Collected data:
· · · · ·

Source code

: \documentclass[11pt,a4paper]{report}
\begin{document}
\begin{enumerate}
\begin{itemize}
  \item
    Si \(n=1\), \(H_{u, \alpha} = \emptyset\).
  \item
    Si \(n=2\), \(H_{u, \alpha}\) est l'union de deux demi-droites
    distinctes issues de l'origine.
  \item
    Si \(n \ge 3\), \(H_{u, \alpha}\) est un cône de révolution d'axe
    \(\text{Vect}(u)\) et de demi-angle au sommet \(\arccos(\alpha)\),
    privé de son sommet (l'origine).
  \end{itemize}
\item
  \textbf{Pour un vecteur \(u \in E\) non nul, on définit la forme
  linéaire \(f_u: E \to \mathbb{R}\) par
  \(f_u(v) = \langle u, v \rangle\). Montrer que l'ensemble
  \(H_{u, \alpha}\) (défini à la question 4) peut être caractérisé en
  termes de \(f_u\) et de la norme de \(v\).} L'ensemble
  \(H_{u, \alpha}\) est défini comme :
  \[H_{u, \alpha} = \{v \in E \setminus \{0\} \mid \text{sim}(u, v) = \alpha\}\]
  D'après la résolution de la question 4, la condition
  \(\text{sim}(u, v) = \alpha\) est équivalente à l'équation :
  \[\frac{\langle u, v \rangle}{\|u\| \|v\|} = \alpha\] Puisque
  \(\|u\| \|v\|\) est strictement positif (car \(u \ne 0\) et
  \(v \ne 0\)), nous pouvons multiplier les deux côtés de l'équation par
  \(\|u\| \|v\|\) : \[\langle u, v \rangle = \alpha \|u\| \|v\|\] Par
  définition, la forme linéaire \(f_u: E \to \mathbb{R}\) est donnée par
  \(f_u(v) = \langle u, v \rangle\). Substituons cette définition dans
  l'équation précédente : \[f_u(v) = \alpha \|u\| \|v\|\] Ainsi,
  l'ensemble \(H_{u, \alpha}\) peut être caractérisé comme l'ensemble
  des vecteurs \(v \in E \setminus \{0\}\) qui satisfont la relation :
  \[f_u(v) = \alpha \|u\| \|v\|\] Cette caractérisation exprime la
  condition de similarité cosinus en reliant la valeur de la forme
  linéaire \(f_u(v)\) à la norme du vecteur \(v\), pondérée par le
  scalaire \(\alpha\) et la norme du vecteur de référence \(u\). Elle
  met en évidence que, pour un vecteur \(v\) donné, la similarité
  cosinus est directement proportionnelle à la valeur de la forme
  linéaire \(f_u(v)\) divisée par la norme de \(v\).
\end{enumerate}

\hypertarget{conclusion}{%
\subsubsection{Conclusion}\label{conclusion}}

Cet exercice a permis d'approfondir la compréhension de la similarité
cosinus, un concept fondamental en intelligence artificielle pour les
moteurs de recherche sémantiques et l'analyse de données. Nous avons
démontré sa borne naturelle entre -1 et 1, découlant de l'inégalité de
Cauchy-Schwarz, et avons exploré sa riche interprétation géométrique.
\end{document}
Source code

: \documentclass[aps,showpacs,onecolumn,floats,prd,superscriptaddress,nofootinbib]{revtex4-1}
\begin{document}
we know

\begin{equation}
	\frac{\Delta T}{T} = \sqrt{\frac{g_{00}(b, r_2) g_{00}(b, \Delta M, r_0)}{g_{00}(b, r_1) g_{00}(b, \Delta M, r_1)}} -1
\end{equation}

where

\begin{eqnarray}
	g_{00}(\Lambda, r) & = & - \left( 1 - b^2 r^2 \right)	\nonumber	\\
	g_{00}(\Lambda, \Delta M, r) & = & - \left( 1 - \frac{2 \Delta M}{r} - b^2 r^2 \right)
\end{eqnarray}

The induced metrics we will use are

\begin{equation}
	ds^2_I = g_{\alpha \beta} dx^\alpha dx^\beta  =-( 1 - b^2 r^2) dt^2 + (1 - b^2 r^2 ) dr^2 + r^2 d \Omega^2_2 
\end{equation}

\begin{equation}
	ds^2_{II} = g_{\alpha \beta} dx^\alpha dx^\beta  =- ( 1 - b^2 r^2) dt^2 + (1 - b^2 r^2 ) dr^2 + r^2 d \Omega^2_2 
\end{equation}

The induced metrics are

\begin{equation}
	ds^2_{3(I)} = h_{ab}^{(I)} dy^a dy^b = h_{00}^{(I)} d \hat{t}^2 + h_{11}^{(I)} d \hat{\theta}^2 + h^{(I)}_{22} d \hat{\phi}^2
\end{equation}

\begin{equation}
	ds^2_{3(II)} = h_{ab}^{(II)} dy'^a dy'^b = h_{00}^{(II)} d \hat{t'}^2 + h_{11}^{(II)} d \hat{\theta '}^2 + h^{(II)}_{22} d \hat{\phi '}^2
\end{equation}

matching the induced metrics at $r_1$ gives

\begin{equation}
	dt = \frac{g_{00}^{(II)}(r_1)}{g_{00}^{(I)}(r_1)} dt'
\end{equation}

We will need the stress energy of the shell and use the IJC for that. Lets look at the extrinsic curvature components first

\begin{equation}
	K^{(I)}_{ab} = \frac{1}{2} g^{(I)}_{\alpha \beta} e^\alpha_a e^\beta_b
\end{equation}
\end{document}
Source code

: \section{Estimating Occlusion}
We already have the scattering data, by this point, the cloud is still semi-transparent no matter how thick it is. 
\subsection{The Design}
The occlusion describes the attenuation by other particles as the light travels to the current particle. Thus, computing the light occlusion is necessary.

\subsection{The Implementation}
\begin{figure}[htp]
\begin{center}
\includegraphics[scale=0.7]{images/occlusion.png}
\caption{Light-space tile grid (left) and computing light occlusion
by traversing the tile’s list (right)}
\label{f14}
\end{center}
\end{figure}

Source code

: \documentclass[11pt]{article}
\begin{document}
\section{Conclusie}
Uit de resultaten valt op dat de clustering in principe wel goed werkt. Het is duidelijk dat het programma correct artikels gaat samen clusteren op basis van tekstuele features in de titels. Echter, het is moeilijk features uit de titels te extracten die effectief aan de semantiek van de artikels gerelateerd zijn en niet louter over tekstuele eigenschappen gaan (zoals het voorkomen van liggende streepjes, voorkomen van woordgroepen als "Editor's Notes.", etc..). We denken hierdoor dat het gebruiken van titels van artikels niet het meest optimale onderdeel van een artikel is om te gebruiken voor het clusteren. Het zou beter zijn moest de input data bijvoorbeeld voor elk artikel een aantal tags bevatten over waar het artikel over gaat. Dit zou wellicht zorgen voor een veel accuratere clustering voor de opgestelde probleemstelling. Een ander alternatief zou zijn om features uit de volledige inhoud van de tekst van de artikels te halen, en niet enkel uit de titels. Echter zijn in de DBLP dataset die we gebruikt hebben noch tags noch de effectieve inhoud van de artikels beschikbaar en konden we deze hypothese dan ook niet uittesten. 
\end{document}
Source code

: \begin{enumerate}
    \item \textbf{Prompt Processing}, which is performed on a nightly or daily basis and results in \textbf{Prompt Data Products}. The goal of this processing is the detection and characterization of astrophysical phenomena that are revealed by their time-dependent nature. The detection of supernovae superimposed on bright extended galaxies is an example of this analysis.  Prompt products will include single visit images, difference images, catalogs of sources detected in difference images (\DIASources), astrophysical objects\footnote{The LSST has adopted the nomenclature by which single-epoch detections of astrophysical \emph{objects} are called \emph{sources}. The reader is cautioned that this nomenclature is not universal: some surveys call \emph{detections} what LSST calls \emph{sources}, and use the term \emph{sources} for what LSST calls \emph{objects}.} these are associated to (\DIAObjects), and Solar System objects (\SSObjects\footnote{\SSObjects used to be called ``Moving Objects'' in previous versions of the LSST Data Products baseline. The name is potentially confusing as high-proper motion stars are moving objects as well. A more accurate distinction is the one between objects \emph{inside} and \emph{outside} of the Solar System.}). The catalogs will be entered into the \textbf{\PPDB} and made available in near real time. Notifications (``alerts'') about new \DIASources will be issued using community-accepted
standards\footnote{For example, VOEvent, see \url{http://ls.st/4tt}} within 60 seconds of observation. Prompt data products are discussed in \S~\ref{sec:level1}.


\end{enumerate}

· · · · ·

• Problem description
Beginning at the top of the data, extract each line through the line containing "Montrer que l'ensemble" and return those lines exactly, with nothing added.

• Solution to this exercise
Source code

: \documentclass[11pt,a4paper]{report}
\begin{document}
\begin{enumerate}
\begin{itemize}
  \item
    Si \(n=1\), \(H_{u, \alpha} = \emptyset\).
  \item
    Si \(n=2\), \(H_{u, \alpha}\) est l'union de deux demi-droites
    distinctes issues de l'origine.
  \item
    Si \(n \ge 3\), \(H_{u, \alpha}\) est un cône de révolution d'axe
    \(\text{Vect}(u)\) et de demi-angle au sommet \(\arccos(\alpha)\),
    privé de son sommet (l'origine).
  \end{itemize}
\item
  \textbf{Pour un vecteur \(u \in E\) non nul, on définit la forme
  linéaire \(f_u: E \to \mathbb{R}\) par
  \(f_u(v) = \langle u, v \rangle\). Montrer que l'ensemble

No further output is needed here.